Washington, DC - The U.S. Environmental Protection Agency is still struggling with deciding what ethical safeguards are needed in its experiments testing pesticides and other chemicals on human beings. EPA's latest effort pointedly avoids laying out concrete rules on acceptable risk to human subjects, particularly children, use of prisoners, the mentally ill and other vulnerable populations, economic inducements for poor people to join experiments, and a host of other controversies, according to public comments filed today by Public Employees for Environmental Responsibility (PEER).
EPA formally legalized human subject experimentation on February 6, 2007, but prior to that, the Bush administration conducted and encouraged human subject studies on a case-by-case basis. The most notorious case involved the Children's Environmental Exposure Research Study (bearing the anomalous acronym CHEERS) in which Florida parents would have been paid to spray pesticides in the rooms of their children under age three. EPA designed the study with funding from the American Chemistry Council, which represents 135 companies including pesticide manufacturers.
The outcry over CHEERS forced EPA to grudgingly cancel the experiment in April 2005 during the confirmation hearing of EPA Administrator Stephen Johnson, the agency?s biggest advocate for using human experiments as the basis for official decisions about exposure levels and related topics.
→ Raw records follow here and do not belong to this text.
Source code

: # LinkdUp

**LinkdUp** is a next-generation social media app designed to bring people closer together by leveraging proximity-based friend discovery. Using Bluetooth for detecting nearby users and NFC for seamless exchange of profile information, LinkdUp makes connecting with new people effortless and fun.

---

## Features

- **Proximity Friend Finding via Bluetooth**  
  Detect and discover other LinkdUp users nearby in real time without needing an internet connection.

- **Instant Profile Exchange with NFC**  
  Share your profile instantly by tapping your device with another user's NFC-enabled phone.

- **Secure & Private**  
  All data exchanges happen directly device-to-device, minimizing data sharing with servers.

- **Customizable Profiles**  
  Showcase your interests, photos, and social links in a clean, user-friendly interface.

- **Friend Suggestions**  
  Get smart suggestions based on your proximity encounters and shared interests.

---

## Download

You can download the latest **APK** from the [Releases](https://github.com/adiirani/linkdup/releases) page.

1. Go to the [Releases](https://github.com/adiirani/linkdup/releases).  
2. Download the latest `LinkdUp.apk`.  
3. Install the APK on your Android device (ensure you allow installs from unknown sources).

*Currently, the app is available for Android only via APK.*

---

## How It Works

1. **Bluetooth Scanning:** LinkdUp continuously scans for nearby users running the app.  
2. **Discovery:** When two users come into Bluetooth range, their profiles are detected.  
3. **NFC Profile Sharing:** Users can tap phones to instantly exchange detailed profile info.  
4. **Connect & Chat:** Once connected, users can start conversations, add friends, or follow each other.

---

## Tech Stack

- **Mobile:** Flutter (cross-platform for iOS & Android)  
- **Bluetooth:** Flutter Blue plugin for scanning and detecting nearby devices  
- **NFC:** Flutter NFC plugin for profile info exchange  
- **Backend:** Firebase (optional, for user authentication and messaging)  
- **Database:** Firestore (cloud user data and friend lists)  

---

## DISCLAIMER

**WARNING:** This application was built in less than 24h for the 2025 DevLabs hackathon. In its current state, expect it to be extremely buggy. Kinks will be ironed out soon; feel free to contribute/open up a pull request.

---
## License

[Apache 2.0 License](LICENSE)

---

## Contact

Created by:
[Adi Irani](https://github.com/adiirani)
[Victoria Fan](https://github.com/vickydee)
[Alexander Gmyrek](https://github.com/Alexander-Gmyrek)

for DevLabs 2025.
This Monday, November 19, 2007, the public comment period will end on EPA?s newest attempt to allay public concerns about the ethics of using human guinea pigs for experiments that bring only risk and no benefits to participants. This latest draft, entitled Scientific and Ethical Approaches for Observational Exposure Studies, was written by the EPA principal investigator for CHEERS but does not once mention that now infamous study. In fact, the document does not provide any formal guidance on an array of ethical quandaries, including use of children or vulnerable populations, conflicts-of-interest by scientists and reviewers, and other thorny issues.
"What EPA does not want to say is that its rules actually endorse CHEERS, so that similar experiments with babies crawling across puddles of pesticide are considered legitimate," stated PEER Executive Director Jeff Ruch, noting that the purpose of CHEERS was to measure pesticide absorption in the infants' systems through urine testing. "Rather than impose strict guidelines against abuse, EPA is trying to sidle its way into a posture of moral flexibility - where harm to human subjects can be overlooked."
Following public comment, the draft EPA paper will be distributed to staff scientists as a "resource" to aid "observational exposure studies." In the meantime, EPA is accepting submissions from industry which have even looser ethical restrictions than those that apply to agency-funded work. Industry-conducted human experimentation has few ethical limits and those few rules are enforced only by EPA?s refusal to consider human test results in making regulatory decisions.
"EPA has opened the door for a repetition of the sort of abusive human experiments witnessed in the first half of the 20th century," Ruch added. "This is just the latest instance of the Bush administration shrinking from calls by Congress and scientific bodies to set forth clear ethical rules governing human experiments undertaken for economic reasons."